De plus, les dotations inscrites dans les lois de finances ne permettant pas de couvrir la totalité des dépenses d'AME, il en résulte une dette de l'État vis-à-vis de la Cnam. Des apurements de dette ont eu lieu en 2007 (920 millions d'euros) et 2009 (280 millions d'euros). Une dette s'est cependant de nouveau constituée dès 2011. Son montant est passé de 6,2 millions à 57,3 millions d'euros fin 2014. La dette cumulée de l'État vis-à-vis de la Cnam au titre des dépenses d'AME représentait 12,5 millions d'euros fin 2015.

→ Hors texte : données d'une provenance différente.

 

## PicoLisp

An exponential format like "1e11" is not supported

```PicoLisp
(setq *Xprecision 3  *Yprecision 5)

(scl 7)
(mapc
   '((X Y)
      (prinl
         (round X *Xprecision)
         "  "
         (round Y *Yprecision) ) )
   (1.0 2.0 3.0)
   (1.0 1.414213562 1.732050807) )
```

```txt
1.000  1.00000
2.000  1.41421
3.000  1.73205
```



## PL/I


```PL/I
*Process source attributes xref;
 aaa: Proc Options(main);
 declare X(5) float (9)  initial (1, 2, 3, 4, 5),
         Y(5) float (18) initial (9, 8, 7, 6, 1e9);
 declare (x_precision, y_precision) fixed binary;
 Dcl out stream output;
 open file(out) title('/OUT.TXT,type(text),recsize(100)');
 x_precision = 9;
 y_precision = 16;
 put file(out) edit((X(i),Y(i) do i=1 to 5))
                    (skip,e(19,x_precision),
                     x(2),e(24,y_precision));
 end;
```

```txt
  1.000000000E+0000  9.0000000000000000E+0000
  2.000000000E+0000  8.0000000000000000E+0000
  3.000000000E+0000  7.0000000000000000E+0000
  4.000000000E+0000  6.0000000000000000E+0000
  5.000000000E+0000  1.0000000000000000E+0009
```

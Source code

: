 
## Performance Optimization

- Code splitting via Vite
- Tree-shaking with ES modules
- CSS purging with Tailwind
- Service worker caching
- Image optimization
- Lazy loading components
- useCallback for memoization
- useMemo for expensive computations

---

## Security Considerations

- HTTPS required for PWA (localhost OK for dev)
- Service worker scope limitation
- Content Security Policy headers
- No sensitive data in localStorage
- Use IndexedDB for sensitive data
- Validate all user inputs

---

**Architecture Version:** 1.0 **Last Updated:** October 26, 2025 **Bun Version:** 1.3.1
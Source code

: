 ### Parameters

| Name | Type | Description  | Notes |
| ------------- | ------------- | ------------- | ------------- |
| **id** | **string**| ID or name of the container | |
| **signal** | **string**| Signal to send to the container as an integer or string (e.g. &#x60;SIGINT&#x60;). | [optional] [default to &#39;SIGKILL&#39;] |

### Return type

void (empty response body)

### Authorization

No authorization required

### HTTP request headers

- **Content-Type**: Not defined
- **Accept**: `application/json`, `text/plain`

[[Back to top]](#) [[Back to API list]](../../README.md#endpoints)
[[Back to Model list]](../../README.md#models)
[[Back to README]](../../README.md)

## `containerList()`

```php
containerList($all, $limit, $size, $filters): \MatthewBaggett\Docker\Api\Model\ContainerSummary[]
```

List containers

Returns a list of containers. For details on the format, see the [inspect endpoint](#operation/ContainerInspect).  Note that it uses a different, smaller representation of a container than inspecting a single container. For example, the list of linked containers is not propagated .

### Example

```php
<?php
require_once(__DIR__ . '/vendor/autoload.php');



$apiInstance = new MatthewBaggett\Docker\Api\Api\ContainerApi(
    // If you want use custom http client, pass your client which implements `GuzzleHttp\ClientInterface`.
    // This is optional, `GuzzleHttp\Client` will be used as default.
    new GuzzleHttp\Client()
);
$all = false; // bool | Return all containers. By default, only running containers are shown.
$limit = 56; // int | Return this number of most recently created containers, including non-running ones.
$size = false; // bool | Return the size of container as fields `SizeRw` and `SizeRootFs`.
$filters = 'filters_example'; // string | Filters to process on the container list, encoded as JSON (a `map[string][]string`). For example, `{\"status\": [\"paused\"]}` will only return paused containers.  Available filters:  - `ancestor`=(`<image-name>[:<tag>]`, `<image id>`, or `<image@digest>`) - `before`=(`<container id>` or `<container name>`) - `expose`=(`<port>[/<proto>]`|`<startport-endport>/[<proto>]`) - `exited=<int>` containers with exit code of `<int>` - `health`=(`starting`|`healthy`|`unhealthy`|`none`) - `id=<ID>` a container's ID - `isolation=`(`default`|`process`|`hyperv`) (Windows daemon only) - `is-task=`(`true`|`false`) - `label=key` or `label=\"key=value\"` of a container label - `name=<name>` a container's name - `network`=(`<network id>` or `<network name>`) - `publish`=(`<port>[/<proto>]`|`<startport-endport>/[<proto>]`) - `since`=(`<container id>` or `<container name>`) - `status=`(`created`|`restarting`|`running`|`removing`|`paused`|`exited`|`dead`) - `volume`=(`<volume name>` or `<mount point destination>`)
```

En 2016, la dépense d'AME de droit commun atteindrait 770 millions d'euros, soit 74 millions d'euros de plus que les crédits ouverts initialement. Pour 2017, la prévision de dépenses d'AME inscrite dans le projet de loi de finances se décompose comme suit :

- 772,55 millions d'euros au titre de l'AME de droit commun , contre 700 millions en loi de finances initiale pour 2016. Le Gouvernement se fonde sur l'hypothèse d'une évolution des effectifs moyens annuels « consommants de soins », de + 4,9 % par an en 2016 et 2017 et d'une « diminution du coût moyen des dépenses de santé prises en charge prenant en compte les économies réalisées dans le cadre de l'objectif national de dépenses d'assurance maladie pour 2017, qui intègrent notamment les résultats de la lutte contre la fraude et des mesures visant à contenir les dépenses de médicaments » 6 ( * ) .

- 40 millions d'euros pour l'AME « soins urgents » , une dotation forfaitaire d'un montant identique à celui prévu chaque année depuis 2008 ;

- 2,65 millions d'euros pour les autres dépenses d'AME .

S'agissant de l'AME « soins urgents », le projet annuel de performances pour 2017 indique que la participation forfaitaire de l'État n'a couvert que 45 % des dépenses de soins à la charge de la Cnam en 2015, après 38 % en 2014. Les dépenses exécutées se sont en effet élevées à 89,4 millions d'euros en 2015 après 105,2 millions en 2014.

Compte tenu de l'ensemble de ces constats, votre rapporteur est convaincu qu'une révision du dispositif de l'AME est nécessaire, dans le respect des enjeux humanitaires et de santé publique soulevés par la question de la prise en charge de l'ensemble des personnes présentes sur le territoire français.


* 4 Article L. 251-1 du code de l'action sociale et des familles.

* 5 721 euros mensuels pour une personne seule au 1 er avril 2016.

* 6 Projet annuel de performances pour 2017, page 104.